Stored data entries:
**********

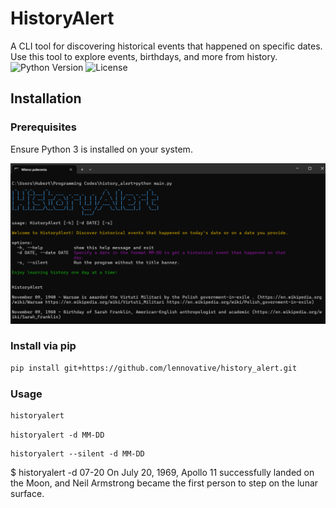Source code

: # HistoryAlert
A CLI tool for discovering historical events that happened on specific dates. Use this tool to explore events, birthdays, and more from history.
![Python Version](https://img.shields.io/badge/python-3.x-blue)
![License](https://img.shields.io/badge/license-MIT-green)
## Installation
### Prerequisites
Ensure Python 3 is installed on your system.

![HistoryAlert Banner](historyalert.png)

### Install via pip
```bash
pip install git+https://github.com/lennovative/history_alert.git
```

### Usage
```bash
historyalert
```
```
historyalert -d MM-DD
```
```
historyalert --silent -d MM-DD
```

$ historyalert -d 07-20
On July 20, 1969, Apollo 11 successfully landed on the Moon, and Neil Armstrong became the first person to step on the lunar surface.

**********

In the records, how many lines include the string "badge"? The answer is that number alone.

2